6. This article is inadmissible in any extremity. Sooner than this army will consent to ground their arms in their encampments, they will rush on the enemy determined to take no quarter.
And, later on, "If General Gates does not mean to recede from the 6th article, the treaty ends at once: the army will to a man proceed to any act of desperation sooner than submit to that article."
Here you have the man at his Burgoynest. Need I add that he had his own way; and that when the actual ceremony of surrender came, he would have played poor General Gates off the stage, had not that commander risen to the occasion by handing him back his sword.
In connection with the reference to Indians with scalping knives, who, with the troops hired from Germany, made up about half Burgoyne's force, I may mention that Burgoyne offered two of them a reward to guide a Miss McCrea, betrothed to one of the English officers, into the English lines.
The two braves quarrelled about the reward; and the more sensitive of them, as a protest against the unfairness of the other, tomahawked the young lady.

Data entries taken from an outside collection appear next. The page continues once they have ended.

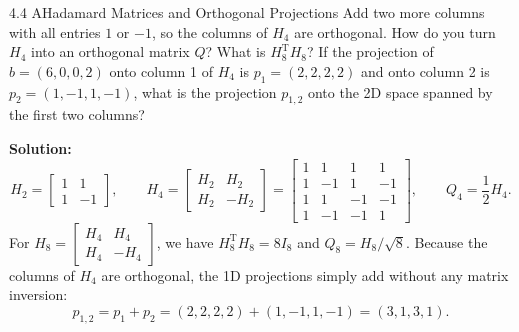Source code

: \documentclass[11pt,a4paper,openany,oneside]{book}
\def\vect#1{#1}%
\def\mathbf#1{#1}%
\newcommand{\vect}[1]{\mathbf{#1}}
\newcommand{\T}{\mathrm{T}}
\numberwithin{equation}{chapter}
\begin{document}
\begin{example}{4.4 A}{Hadamard Matrices and Orthogonal Projections}
Add two more columns with all entries $1$ or $-1$, so the columns of $H_4$ are orthogonal. How do you turn $H_4$ into an orthogonal matrix $Q$? What is $H_8^\T H_8$? If the projection of $\vect{b} = (6, 0, 0, 2)$ onto column 1 of $H_4$ is $\vect{p}_1 = (2, 2, 2, 2)$ and onto column 2 is $\vect{p}_2 = (1, -1, 1, -1)$, what is the projection $\vect{p}_{1,2}$ onto the 2D space spanned by the first two columns?
\end{example}
\textbf{Solution:}
\[
H_2 = \begin{bmatrix} 1 & 1 \\ 1 & -1 \end{bmatrix}, \qquad H_4 = \begin{bmatrix} H_2 & H_2 \\ H_2 & -H_2 \end{bmatrix} = \begin{bmatrix} 1 & 1 & 1 & 1 \\ 1 & -1 & 1 & -1 \\ 1 & 1 & -1 & -1 \\ 1 & -1 & -1 & 1 \end{bmatrix}, \qquad Q_4 = \frac{1}{2}H_4.
\]
For $H_8 = \begin{bmatrix}H_4 & H_4\\H_4 & -H_4\end{bmatrix}$, we have $H_8^\T H_8 = 8I_8$ and $Q_8 = H_8/\sqrt{8}$. Because the columns of $H_4$ are orthogonal, the 1D projections simply add without any matrix inversion:
\[
\vect{p}_{1,2} = \vect{p}_1 + \vect{p}_2 = (2, 2, 2, 2) + (1, -1, 1, -1) = (3, 1, 3, 1).
\]
\end{document}

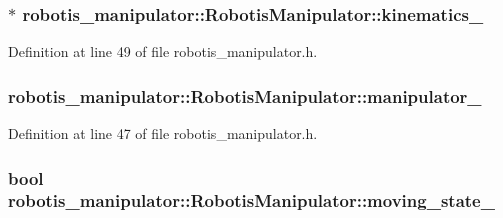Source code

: \subsubsection[{\texorpdfstring{kinematics\+\_\+}{kinematics_}}]{$\ast$ robotis\+\_\+manipulator\+::\+Robotis\+Manipulator\+::kinematics\+\_\+\hspace{0.3cm}{\ttfamily [private]}}\hypertarget{classrobotis__manipulator_1_1_robotis_manipulator_a9a37fd068504dfe5fab346884790fc8f}{}\label{classrobotis__manipulator_1_1_robotis_manipulator_a9a37fd068504dfe5fab346884790fc8f}


Definition at line 49 of file robotis\+\_\+manipulator.\+h.

\subsubsection[{\texorpdfstring{manipulator\+\_\+}{manipulator_}}]{ robotis\+\_\+manipulator\+::\+Robotis\+Manipulator\+::manipulator\+\_\+\hspace{0.3cm}{\ttfamily [private]}}\hypertarget{classrobotis__manipulator_1_1_robotis_manipulator_a5b2df4a3b3ee7f408cb1d0eaf61644dc}{}\label{classrobotis__manipulator_1_1_robotis_manipulator_a5b2df4a3b3ee7f408cb1d0eaf61644dc}


Definition at line 47 of file robotis\+\_\+manipulator.\+h.

\subsubsection[{\texorpdfstring{moving\+\_\+state\+\_\+}{moving_state_}}]{\setlength{\rightskip}{0pt plus 5cm}bool robotis\+\_\+manipulator\+::\+Robotis\+Manipulator\+::moving\+\_\+state\+\_\+\hspace{0.3cm}{\ttfamily [private]}}\hypertarget{classrobotis__manipulator_1_1_robotis_manipulator_a5b7990548dd779b1ca66a2ad83a74f76}{}\label{classrobotis__manipulator_1_1_robotis_manipulator_a5b7990548dd779b1ca66a2ad83a74f76}


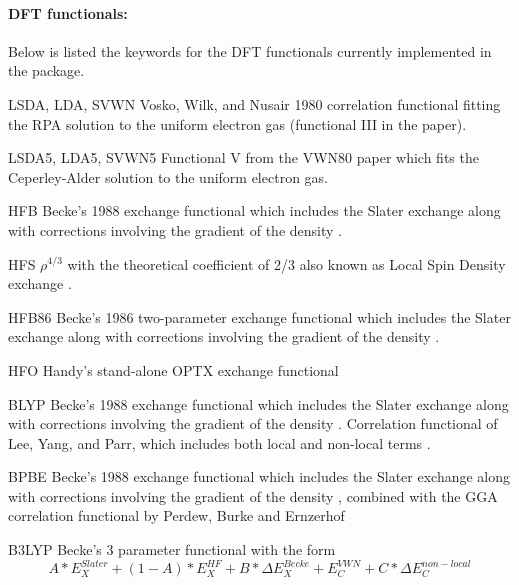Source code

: \paragraph{DFT functionals:}
Below is listed the keywords for the DFT functionals currently implemented in the package.
\begin{keywordlist}
\item[LSDA, LDA, SVWN]
Vosko, Wilk, and Nusair 1980 correlation functional fitting the
RPA solution to the uniform electron gas \cite{Vosko:80} (functional III in the paper).
\item[LSDA5, LDA5, SVWN5]
Functional V from the VWN80 paper \cite{Vosko:80} which fits the Ceperley-Alder solution to the uniform electron gas.
\item[HFB]
Becke's 1988 exchange functional which includes
the Slater exchange along with corrections involving the gradient of the density \cite{Becke:88}.
\item[HFS]
$\rho ^{4/3}$ with the theoretical coefficient of 2/3 also known as Local Spin Density exchange
\cite{Hohenberg:64,Kohn:65,Slater:74}.
\item[HFB86]
Becke's 1986 two-parameter exchange functional which includes
the Slater exchange along with corrections involving the gradient of the density \cite{B86,B07}.
\item[HFO]
Handy's stand-alone OPTX exchange functional \cite{OPTX}
\item[BLYP]
Becke's 1988 exchange functional which includes
the Slater exchange along with corrections involving the gradient of the density \cite{Becke:88}.
Correlation functional of Lee, Yang, and Parr, which includes both local and non-local terms \cite{Lee:88,Miehlich:89}.
\item[BPBE]
Becke's 1988 exchange functional which includes
the Slater exchange along with corrections involving the gradient of the density \cite{Becke:88} ,
combined with the GGA correlation functional by Perdew, Burke and Ernzerhof  \cite{PBE:96}
\item[B3LYP]
Becke's 3 parameter functional \cite{Becke:93} with the form
\begin{equation}
A*E_X ^{Slater} + (1-A)*E_X ^{HF} + B*\Delta E_X ^{Becke} + E_C ^{VWN} + C*\Delta E_C ^{non-local}

\end{equation}
\end{keywordlist}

The usual retaliations were proposed under the popular titles of justice and so forth; but as the tribe of the slayer would certainly have followed suit by a massacre of whites on the Canadian frontier, Burgoyne was compelled to forgive the crime, to the intense disgust of indignant Christendom.
BRUDENELL
Brudenell is also a real person. At least an artillery chaplain of that name distinguished himself at Saratoga by reading the burial service over Major Fraser under fire, and by a quite readable adventure, chronicled by Burgoyne, with Lady Harriet Ackland. Lady Harriet's husband achieved the remarkable feat of killing himself, instead of his adversary, in a duel. He overbalanced himself in the heat of his swordsmanship, and fell with his head against a pebble. Lady Harriet then married the warrior chaplain, who, like Anthony Anderson in the play, seems to have mistaken his natural profession.
The rest of the Devil's Disciple may have actually occurred, like most stories invented by dramatists; but I cannot produce any documents. Major Swindon's name is invented; but the man, of course, is real. There are dozens of him extant to this day.